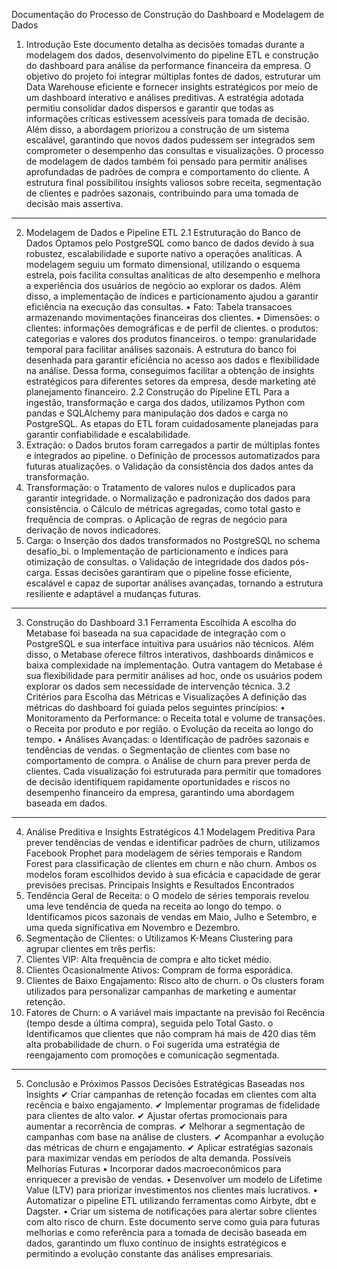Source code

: Documentação do Processo de Construção do Dashboard e Modelagem de Dados
1. Introdução
Este documento detalha as decisões tomadas durante a modelagem dos dados, desenvolvimento do pipeline ETL e construção do dashboard para análise da performance financeira da empresa. O objetivo do projeto foi integrar múltiplas fontes de dados, estruturar um Data Warehouse eficiente e fornecer insights estratégicos por meio de um dashboard interativo e análises preditivas. A estratégia adotada permitiu consolidar dados dispersos e garantir que todas as informações críticas estivessem acessíveis para tomada de decisão.
Além disso, a abordagem priorizou a construção de um sistema escalável, garantindo que novos dados pudessem ser integrados sem comprometer o desempenho das consultas e visualizações. O processo de modelagem de dados também foi pensado para permitir análises aprofundadas de padrões de compra e comportamento do cliente. A estrutura final possibilitou insights valiosos sobre receita, segmentação de clientes e padrões sazonais, contribuindo para uma tomada de decisão mais assertiva.
________________________________________
2. Modelagem de Dados e Pipeline ETL
2.1 Estruturação do Banco de Dados
Optamos pelo PostgreSQL como banco de dados devido à sua robustez, escalabilidade e suporte nativo a operações analíticas. A modelagem seguiu um formato dimensional, utilizando o esquema estrela, pois facilita consultas analíticas de alto desempenho e melhora a experiência dos usuários de negócio ao explorar os dados. Além disso, a implementação de índices e particionamento ajudou a garantir eficiência na execução das consultas.
•	Fato: Tabela transacoes armazenando movimentações financeiras dos clientes.
•	Dimensões: 
o	clientes: informações demográficas e de perfil de clientes.
o	produtos: categorias e valores dos produtos financeiros.
o	tempo: granularidade temporal para facilitar análises sazonais.
A estrutura do banco foi desenhada para garantir eficiência no acesso aos dados e flexibilidade na análise. Dessa forma, conseguimos facilitar a obtenção de insights estratégicos para diferentes setores da empresa, desde marketing até planejamento financeiro.
2.2 Construção do Pipeline ETL
Para a ingestão, transformação e carga dos dados, utilizamos Python com pandas e SQLAlchemy para manipulação dos dados e carga no PostgreSQL. As etapas do ETL foram cuidadosamente planejadas para garantir confiabilidade e escalabilidade.
1.	Extração:
o	Dados brutos foram carregados a partir de múltiplas fontes e integrados ao pipeline.
o	Definição de processos automatizados para futuras atualizações.
o	Validação da consistência dos dados antes da transformação.
2.	Transformação:
o	Tratamento de valores nulos e duplicados para garantir integridade.
o	Normalização e padronização dos dados para consistência.
o	Cálculo de métricas agregadas, como total gasto e frequência de compras.
o	Aplicação de regras de negócio para derivação de novos indicadores.
3.	Carga:
o	Inserção dos dados transformados no PostgreSQL no schema desafio_bi.
o	Implementação de particionamento e índices para otimização de consultas.
o	Validação de integridade dos dados pós-carga.
Essas decisões garantiram que o pipeline fosse eficiente, escalável e capaz de suportar análises avançadas, tornando a estrutura resiliente e adaptável a mudanças futuras.
________________________________________
3. Construção do Dashboard
3.1 Ferramenta Escolhida
A escolha do Metabase foi baseada na sua capacidade de integração com o PostgreSQL e sua interface intuitiva para usuários não técnicos. Além disso, o Metabase oferece filtros interativos, dashboards dinâmicos e baixa complexidade na implementação. Outra vantagem do Metabase é sua flexibilidade para permitir análises ad hoc, onde os usuários podem explorar os dados sem necessidade de intervenção técnica.
3.2 Critérios para Escolha das Métricas e Visualizações
A definição das métricas do dashboard foi guiada pelos seguintes princípios:
•	Monitoramento da Performance:
o	Receita total e volume de transações.
o	Receita por produto e por região.
o	Evolução da receita ao longo do tempo.
•	Análises Avançadas:
o	Identificação de padrões sazonais e tendências de vendas.
o	Segmentação de clientes com base no comportamento de compra.
o	Análise de churn para prever perda de clientes.
Cada visualização foi estruturada para permitir que tomadores de decisão identifiquem rapidamente oportunidades e riscos no desempenho financeiro da empresa, garantindo uma abordagem baseada em dados.
________________________________________
4. Análise Preditiva e Insights Estratégicos
4.1 Modelagem Preditiva
Para prever tendências de vendas e identificar padrões de churn, utilizamos Facebook Prophet para modelagem de séries temporais e Random Forest para classificação de clientes em churn e não churn. Ambos os modelos foram escolhidos devido à sua eficácia e capacidade de gerar previsões precisas.
Principais Insights e Resultados Encontrados
1.	Tendência Geral de Receita:
o	O modelo de séries temporais revelou uma leve tendência de queda na receita ao longo do tempo.
o	Identificamos picos sazonais de vendas em Maio, Julho e Setembro, e uma queda significativa em Novembro e Dezembro.
2.	Segmentação de Clientes:
o	Utilizamos K-Means Clustering para agrupar clientes em três perfis: 
1.	Clientes VIP: Alta frequência de compra e alto ticket médio.
2.	Clientes Ocasionalmente Ativos: Compram de forma esporádica.
3.	Clientes de Baixo Engajamento: Risco alto de churn.
o	Os clusters foram utilizados para personalizar campanhas de marketing e aumentar retenção.
3.	Fatores de Churn:
o	A variável mais impactante na previsão foi Recência (tempo desde a última compra), seguida pelo Total Gasto.
o	Identificamos que clientes que não compram há mais de 420 dias têm alta probabilidade de churn.
o	Foi sugerida uma estratégia de reengajamento com promoções e comunicação segmentada.
________________________________________
5. Conclusão e Próximos Passos
Decisões Estratégicas Baseadas nos Insights
✔ Criar campanhas de retenção focadas em clientes com alta recência e baixo engajamento. ✔ Implementar programas de fidelidade para clientes de alto valor. ✔ Ajustar ofertas promocionais para aumentar a recorrência de compras. ✔ Melhorar a segmentação de campanhas com base na análise de clusters. ✔ Acompanhar a evolução das métricas de churn e engajamento. ✔ Aplicar estratégias sazonais para maximizar vendas em períodos de alta demanda.
Possíveis Melhorias Futuras
•	Incorporar dados macroeconômicos para enriquecer a previsão de vendas.
•	Desenvolver um modelo de Lifetime Value (LTV) para priorizar investimentos nos clientes mais lucrativos.
•	Automatizar o pipeline ETL utilizando ferramentas como Airbyte, dbt e Dagster.
•	Criar um sistema de notificações para alertar sobre clientes com alto risco de churn.
Este documento serve como guia para futuras melhorias e como referência para a tomada de decisão baseada em dados, garantindo um fluxo contínuo de insights estratégicos e permitindo a evolução constante das análises empresariais.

TASK INSTRUCTIONS. Word for word, print out all of the records above; pass over the pictures.

YOUR RESPONSE.
Source code

: Documentação do Processo de Construção do Dashboard e Modelagem de Dados
1. Introdução
Este documento detalha as decisões tomadas durante a modelagem dos dados, desenvolvimento do pipeline ETL e construção do dashboard para análise da performance financeira da empresa. O objetivo do projeto foi integrar múltiplas fontes de dados, estruturar um Data Warehouse eficiente e fornecer insights estratégicos por meio de um dashboard interativo e análises preditivas. A estratégia adotada permitiu consolidar dados dispersos e garantir que todas as informações críticas estivessem acessíveis para tomada de decisão.
Além disso, a abordagem priorizou a construção de um sistema escalável, garantindo que novos dados pudessem ser integrados sem comprometer o desempenho das consultas e visualizações. O processo de modelagem de dados também foi pensado para permitir análises aprofundadas de padrões de compra e comportamento do cliente. A estrutura final possibilitou insights valiosos sobre receita, segmentação de clientes e padrões sazonais, contribuindo para uma tomada de decisão mais assertiva.
________________________________________
2. Modelagem de Dados e Pipeline ETL
2.1 Estruturação do Banco de Dados
Optamos pelo PostgreSQL como banco de dados devido à sua robustez, escalabilidade e suporte nativo a operações analíticas. A modelagem seguiu um formato dimensional, utilizando o esquema estrela, pois facilita consultas analíticas de alto desempenho e melhora a experiência dos usuários de negócio ao explorar os dados. Além disso, a implementação de índices e particionamento ajudou a garantir eficiência na execução das consultas.
•	Fato: Tabela transacoes armazenando movimentações financeiras dos clientes.
•	Dimensões: 
o	clientes: informações demográficas e de perfil de clientes.
o	produtos: categorias e valores dos produtos financeiros.
o	tempo: granularidade temporal para facilitar análises sazonais.
A estrutura do banco foi desenhada para garantir eficiência no acesso aos dados e flexibilidade na análise. Dessa forma, conseguimos facilitar a obtenção de insights estratégicos para diferentes setores da empresa, desde marketing até planejamento financeiro.
2.2 Construção do Pipeline ETL
Para a ingestão, transformação e carga dos dados, utilizamos Python com pandas e SQLAlchemy para manipulação dos dados e carga no PostgreSQL. As etapas do ETL foram cuidadosamente planejadas para garantir confiabilidade e escalabilidade.
1.	Extração:
o	Dados brutos foram carregados a partir de múltiplas fontes e integrados ao pipeline.
o	Definição de processos automatizados para futuras atualizações.
o	Validação da consistência dos dados antes da transformação.
2.	Transformação:
o	Tratamento de valores nulos e duplicados para garantir integridade.
o	Normalização e padronização dos dados para consistência.
o	Cálculo de métricas agregadas, como total gasto e frequência de compras.
o	Aplicação de regras de negócio para derivação de novos indicadores.
3.	Carga:
o	Inserção dos dados transformados no PostgreSQL no schema desafio_bi.
o	Implementação de particionamento e índices para otimização de consultas.
o	Validação de integridade dos dados pós-carga.
Essas decisões garantiram que o pipeline fosse eficiente, escalável e capaz de suportar análises avançadas, tornando a estrutura resiliente e adaptável a mudanças futuras.
________________________________________
3. Construção do Dashboard
3.1 Ferramenta Escolhida
A escolha do Metabase foi baseada na sua capacidade de integração com o PostgreSQL e sua interface intuitiva para usuários não técnicos. Além disso, o Metabase oferece filtros interativos, dashboards dinâmicos e baixa complexidade na implementação. Outra vantagem do Metabase é sua flexibilidade para permitir análises ad hoc, onde os usuários podem explorar os dados sem necessidade de intervenção técnica.
3.2 Critérios para Escolha das Métricas e Visualizações
A definição das métricas do dashboard foi guiada pelos seguintes princípios:
•	Monitoramento da Performance:
o	Receita total e volume de transações.
o	Receita por produto e por região.
o	Evolução da receita ao longo do tempo.
•	Análises Avançadas:
o	Identificação de padrões sazonais e tendências de vendas.
o	Segmentação de clientes com base no comportamento de compra.
o	Análise de churn para prever perda de clientes.
Cada visualização foi estruturada para permitir que tomadores de decisão identifiquem rapidamente oportunidades e riscos no desempenho financeiro da empresa, garantindo uma abordagem baseada em dados.
________________________________________
4. Análise Preditiva e Insights Estratégicos
4.1 Modelagem Preditiva
Para prever tendências de vendas e identificar padrões de churn, utilizamos Facebook Prophet para modelagem de séries temporais e Random Forest para classificação de clientes em churn e não churn. Ambos os modelos foram escolhidos devido à sua eficácia e capacidade de gerar previsões precisas.
Principais Insights e Resultados Encontrados
1.	Tendência Geral de Receita:
o	O modelo de séries temporais revelou uma leve tendência de queda na receita ao longo do tempo.
o	Identificamos picos sazonais de vendas em Maio, Julho e Setembro, e uma queda significativa em Novembro e Dezembro.
2.	Segmentação de Clientes:
o	Utilizamos K-Means Clustering para agrupar clientes em três perfis: 
1.	Clientes VIP: Alta frequência de compra e alto ticket médio.
2.	Clientes Ocasionalmente Ativos: Compram de forma esporádica.
3.	Clientes de Baixo Engajamento: Risco alto de churn.
o	Os clusters foram utilizados para personalizar campanhas de marketing e aumentar retenção.
3.	Fatores de Churn:
o	A variável mais impactante na previsão foi Recência (tempo desde a última compra), seguida pelo Total Gasto.
o	Identificamos que clientes que não compram há mais de 420 dias têm alta probabilidade de churn.
o	Foi sugerida uma estratégia de reengajamento com promoções e comunicação segmentada.
________________________________________
5. Conclusão e Próximos Passos
Decisões Estratégicas Baseadas nos Insights
✔ Criar campanhas de retenção focadas em clientes com alta recência e baixo engajamento. ✔ Implementar programas de fidelidade para clientes de alto valor. ✔ Ajustar ofertas promocionais para aumentar a recorrência de compras. ✔ Melhorar a segmentação de campanhas com base na análise de clusters. ✔ Acompanhar a evolução das métricas de churn e engajamento. ✔ Aplicar estratégias sazonais para maximizar vendas em períodos de alta demanda.
Possíveis Melhorias Futuras
•	Incorporar dados macroeconômicos para enriquecer a previsão de vendas.
•	Desenvolver um modelo de Lifetime Value (LTV) para priorizar investimentos nos clientes mais lucrativos.
•	Automatizar o pipeline ETL utilizando ferramentas como Airbyte, dbt e Dagster.
•	Criar um sistema de notificações para alertar sobre clientes com alto risco de churn.
Este documento serve como guia para futuras melhorias e como referência para a tomada de decisão baseada em dados, garantindo um fluxo contínuo de insights estratégicos e permitindo a evolução constante das análises empresariais.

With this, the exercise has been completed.